D R Congo by Wendy Newman

Our 3 travellers to DR Congo

Six months ago I hardly knew where Congo is on a map. Now I know there are two countries in Africa called Congo –  the Democratic Republic of Congo, formerly Zaire, is large, roughly the size of Europe. It is a land of contrasts and vivid images. Sunny, blue skies in January, with plenty of large, green trees and bushes. Dusty, red roads carried us over the border from Uganda. We felt guilty leaving a dust cloud billowing out behind our Jeep, leaving any poor cyclist to choke in our wake. These men already had a tough enough job carrying their enormous loads of bananas or rice to market on their cheap, gear-less Chinese bicycles.

Arriving in Aru, situated in the north-east of Congo, there are traditional mud huts with thatched roofs nestling together in the trees – often with a Chinese satellite dish outside! Nearby however, there are a couple more modern homes built of brick and mortar. These have windows and tin roofs. One boasted a beautiful tree by the front porch, covered in dazzling pink flowers. Turning the corner, we came upon 7 foot high concrete walls surmounted by razor wire. There is no bank in the diocese of Aru – despite it being about the size of the UK with a population of about 1 million. The nearest bank is back in Uganda and so they use Ugandan shillings or US dollars. Some locals do have money however – the razor wire started to make more sense.

Our welcome at Aru’s rather careworn Cathedral was be-musingly loud and generous.  We were travelling as (self funding ) guests of the Anglican diocese of Aru and Bishop Ande, a tall, gracious man, together with all of his diocesan staff had turned out to meet us. The senior staff of IPASC – a healthcare training organisation started by a British nurse 20 years ago – were also there, together with a crowd of local school children, delighted to be able to leave school early. They wore the compulsory national student uniform of white shirts with blue skirts or trousers, all girls in skirts, a hangover from Mbutu’s totalitarian regime.  We process up the line smiling, shaking hands and wondering what will happen when they find out we are neither rich, entertaining nor famous…except out here, of course, we are all of these things.

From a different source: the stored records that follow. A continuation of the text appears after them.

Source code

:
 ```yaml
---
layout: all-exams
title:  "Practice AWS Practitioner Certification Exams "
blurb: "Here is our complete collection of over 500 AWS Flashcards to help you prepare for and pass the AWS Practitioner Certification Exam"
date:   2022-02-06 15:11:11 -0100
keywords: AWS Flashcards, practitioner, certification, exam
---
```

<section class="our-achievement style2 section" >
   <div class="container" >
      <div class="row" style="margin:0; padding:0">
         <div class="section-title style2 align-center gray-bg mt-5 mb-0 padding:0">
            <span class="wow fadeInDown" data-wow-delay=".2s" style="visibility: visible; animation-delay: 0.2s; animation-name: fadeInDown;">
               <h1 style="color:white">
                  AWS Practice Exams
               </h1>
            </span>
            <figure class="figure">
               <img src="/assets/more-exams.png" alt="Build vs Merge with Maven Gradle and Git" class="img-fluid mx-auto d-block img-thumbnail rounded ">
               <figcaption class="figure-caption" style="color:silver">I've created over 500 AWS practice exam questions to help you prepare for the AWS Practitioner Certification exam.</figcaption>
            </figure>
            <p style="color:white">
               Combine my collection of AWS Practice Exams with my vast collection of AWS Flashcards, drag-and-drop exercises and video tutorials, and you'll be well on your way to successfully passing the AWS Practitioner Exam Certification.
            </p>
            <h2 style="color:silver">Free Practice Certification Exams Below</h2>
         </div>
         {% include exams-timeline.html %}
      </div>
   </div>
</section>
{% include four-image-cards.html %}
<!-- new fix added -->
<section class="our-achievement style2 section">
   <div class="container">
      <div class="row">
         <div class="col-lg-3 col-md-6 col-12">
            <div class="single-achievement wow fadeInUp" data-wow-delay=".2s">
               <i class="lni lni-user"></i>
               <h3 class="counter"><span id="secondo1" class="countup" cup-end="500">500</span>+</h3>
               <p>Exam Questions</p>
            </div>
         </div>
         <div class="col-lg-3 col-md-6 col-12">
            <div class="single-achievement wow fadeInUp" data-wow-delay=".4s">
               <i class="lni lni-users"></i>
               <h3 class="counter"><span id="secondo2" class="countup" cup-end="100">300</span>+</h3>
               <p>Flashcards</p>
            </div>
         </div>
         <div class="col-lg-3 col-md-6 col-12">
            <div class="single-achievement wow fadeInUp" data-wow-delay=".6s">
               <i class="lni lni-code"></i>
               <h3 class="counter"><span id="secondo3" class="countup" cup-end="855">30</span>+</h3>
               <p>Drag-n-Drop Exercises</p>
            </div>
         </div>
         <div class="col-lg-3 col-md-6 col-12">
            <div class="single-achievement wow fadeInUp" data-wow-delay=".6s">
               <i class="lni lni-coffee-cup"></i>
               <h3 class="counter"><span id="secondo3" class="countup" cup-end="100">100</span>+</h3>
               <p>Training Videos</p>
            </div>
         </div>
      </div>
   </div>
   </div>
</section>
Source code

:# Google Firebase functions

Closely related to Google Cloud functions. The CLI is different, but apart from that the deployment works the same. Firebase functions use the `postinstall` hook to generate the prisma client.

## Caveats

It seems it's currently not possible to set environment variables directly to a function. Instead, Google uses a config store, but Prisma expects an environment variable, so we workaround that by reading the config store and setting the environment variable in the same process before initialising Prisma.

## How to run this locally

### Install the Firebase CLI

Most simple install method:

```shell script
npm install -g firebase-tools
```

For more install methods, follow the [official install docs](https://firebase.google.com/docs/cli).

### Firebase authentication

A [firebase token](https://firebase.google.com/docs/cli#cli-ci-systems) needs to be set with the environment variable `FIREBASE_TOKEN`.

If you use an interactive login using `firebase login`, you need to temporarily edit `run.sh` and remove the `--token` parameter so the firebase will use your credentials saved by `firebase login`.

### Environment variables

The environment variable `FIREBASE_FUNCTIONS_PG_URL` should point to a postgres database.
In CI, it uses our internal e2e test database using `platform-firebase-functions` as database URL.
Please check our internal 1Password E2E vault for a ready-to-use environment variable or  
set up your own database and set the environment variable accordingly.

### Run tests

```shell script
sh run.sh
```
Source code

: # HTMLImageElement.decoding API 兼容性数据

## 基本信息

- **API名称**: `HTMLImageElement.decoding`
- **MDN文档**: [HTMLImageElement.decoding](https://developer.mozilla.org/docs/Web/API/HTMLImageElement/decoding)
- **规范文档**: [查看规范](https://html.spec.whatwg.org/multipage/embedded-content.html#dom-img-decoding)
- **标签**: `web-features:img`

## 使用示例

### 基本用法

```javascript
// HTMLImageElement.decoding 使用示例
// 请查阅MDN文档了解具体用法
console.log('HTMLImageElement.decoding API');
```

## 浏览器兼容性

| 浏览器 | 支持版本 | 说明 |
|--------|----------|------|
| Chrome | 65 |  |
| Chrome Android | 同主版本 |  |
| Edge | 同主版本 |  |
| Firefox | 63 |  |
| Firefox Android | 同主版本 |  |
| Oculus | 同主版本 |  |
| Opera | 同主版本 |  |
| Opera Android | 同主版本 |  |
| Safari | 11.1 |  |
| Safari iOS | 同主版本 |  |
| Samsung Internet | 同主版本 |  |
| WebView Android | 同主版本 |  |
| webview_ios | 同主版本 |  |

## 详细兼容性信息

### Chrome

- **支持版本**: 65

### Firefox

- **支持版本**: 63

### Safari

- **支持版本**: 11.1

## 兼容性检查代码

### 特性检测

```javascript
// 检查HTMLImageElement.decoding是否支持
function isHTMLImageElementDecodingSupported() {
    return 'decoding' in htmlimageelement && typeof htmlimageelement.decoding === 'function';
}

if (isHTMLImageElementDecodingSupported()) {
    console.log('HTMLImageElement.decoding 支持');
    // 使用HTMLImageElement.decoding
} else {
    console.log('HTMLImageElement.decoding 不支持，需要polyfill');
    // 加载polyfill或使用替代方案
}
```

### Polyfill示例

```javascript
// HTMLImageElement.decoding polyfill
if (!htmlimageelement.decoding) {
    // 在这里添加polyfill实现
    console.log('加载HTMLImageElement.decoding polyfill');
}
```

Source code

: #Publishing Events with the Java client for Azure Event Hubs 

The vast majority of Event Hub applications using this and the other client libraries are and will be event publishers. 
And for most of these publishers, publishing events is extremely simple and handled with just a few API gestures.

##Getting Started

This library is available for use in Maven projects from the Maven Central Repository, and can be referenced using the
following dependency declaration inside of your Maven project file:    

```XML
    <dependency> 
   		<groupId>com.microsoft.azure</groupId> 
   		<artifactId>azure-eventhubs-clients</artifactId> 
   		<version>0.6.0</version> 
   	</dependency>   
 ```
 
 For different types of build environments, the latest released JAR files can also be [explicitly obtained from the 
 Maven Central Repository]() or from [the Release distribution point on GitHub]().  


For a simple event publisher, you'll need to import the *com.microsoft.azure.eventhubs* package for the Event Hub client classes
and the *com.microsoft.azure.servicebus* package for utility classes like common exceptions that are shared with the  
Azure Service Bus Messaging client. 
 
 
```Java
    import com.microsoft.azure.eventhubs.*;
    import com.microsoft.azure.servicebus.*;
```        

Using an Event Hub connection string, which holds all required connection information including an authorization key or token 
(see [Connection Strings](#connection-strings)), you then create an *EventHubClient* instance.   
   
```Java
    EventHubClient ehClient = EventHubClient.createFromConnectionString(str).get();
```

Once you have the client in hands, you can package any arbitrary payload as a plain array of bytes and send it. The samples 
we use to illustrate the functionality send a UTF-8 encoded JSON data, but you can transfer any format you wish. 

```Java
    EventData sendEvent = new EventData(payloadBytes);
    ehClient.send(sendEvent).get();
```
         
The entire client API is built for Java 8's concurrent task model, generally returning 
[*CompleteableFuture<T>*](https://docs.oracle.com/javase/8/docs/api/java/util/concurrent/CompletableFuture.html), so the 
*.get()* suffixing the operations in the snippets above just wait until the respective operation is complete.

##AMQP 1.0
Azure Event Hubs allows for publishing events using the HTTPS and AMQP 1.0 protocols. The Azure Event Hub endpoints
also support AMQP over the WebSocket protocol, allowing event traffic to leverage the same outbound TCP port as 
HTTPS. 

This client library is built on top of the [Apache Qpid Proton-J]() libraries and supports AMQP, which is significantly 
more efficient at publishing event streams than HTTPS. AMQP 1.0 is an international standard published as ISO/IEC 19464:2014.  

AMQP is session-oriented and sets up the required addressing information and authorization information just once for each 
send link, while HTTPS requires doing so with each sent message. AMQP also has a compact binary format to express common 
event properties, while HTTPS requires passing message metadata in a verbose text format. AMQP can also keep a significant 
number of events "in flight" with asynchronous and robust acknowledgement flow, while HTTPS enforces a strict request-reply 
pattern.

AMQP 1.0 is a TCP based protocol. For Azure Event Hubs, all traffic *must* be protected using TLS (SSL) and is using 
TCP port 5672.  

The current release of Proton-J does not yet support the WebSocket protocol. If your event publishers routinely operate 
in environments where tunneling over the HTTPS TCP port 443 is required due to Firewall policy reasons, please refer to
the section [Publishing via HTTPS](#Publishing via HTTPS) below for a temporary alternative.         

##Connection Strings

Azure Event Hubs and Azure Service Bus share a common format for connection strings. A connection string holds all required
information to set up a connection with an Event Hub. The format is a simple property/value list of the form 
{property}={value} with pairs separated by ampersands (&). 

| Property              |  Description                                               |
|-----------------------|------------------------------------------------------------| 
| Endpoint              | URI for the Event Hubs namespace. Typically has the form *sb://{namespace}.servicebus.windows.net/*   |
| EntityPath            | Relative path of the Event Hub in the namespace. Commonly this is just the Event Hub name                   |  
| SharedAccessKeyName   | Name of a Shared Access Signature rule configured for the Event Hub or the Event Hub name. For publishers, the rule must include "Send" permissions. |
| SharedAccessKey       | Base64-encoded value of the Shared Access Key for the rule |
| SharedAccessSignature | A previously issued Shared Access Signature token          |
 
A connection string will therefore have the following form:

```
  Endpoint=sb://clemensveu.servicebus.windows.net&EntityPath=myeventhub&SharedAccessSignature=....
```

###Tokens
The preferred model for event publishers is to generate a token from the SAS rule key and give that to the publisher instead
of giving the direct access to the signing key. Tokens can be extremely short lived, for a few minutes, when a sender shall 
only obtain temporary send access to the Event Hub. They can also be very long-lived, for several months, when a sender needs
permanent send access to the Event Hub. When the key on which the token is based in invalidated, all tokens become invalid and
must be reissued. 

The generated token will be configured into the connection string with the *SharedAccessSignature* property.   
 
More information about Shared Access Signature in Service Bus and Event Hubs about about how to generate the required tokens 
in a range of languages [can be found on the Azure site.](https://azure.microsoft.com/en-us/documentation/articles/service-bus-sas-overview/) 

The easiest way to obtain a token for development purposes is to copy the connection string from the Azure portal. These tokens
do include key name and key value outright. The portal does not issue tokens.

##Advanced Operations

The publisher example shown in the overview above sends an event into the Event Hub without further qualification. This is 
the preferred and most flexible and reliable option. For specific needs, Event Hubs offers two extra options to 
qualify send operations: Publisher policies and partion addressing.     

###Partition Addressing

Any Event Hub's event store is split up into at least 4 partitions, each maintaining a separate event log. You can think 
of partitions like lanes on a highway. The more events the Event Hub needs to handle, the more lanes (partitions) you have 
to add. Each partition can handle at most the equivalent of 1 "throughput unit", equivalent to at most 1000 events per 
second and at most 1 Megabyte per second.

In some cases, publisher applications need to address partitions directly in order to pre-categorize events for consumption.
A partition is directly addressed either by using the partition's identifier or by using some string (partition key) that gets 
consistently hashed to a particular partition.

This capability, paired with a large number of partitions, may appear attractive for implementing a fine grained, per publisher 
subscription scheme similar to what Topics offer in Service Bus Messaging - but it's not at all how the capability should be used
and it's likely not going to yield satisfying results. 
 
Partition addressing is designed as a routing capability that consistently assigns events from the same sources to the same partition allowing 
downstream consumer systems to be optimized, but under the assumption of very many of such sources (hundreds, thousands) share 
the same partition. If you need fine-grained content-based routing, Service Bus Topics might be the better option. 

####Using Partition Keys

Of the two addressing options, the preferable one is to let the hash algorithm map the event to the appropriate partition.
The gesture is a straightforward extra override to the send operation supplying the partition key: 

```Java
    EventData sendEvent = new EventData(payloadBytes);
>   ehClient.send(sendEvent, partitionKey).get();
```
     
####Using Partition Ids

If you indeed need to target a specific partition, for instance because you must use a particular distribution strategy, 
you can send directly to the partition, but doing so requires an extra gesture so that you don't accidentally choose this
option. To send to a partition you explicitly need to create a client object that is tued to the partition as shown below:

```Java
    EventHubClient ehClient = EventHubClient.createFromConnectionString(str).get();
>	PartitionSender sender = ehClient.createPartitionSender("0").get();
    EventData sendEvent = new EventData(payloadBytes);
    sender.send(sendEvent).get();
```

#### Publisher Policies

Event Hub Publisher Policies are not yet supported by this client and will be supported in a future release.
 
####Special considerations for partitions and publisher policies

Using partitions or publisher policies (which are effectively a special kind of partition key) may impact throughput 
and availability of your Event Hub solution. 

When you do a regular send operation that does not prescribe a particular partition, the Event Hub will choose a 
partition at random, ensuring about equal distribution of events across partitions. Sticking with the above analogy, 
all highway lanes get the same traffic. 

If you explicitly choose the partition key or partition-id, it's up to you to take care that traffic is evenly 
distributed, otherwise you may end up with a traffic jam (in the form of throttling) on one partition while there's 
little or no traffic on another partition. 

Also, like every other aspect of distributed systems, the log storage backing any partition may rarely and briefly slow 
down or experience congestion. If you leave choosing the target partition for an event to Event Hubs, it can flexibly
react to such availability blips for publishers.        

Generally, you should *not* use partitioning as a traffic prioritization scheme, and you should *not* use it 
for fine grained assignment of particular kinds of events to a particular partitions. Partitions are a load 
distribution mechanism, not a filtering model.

After our formal welcome, we were able to retreat to the simple brick bungalow which was to be our home for the next couple of weeks. The walls were a plain cream colour and like most walls I saw in the Congo were without pictures – I had never realised how much I associate pictures with personal identity. The blue mosquito net over our double bed was a welcome sight in our bedroom, as was the small wardrobe complete with hangers. At the end of the hall was the bathroom. A couple of buckets of hot water and a 3 litre plastic jug formed our ‘do it yourself’ shower kit. There was no shortage of this lovely hot water brought in from the outside kitchen charcoal range by Alphonsine and Esperanze who cleaned and cooked for us.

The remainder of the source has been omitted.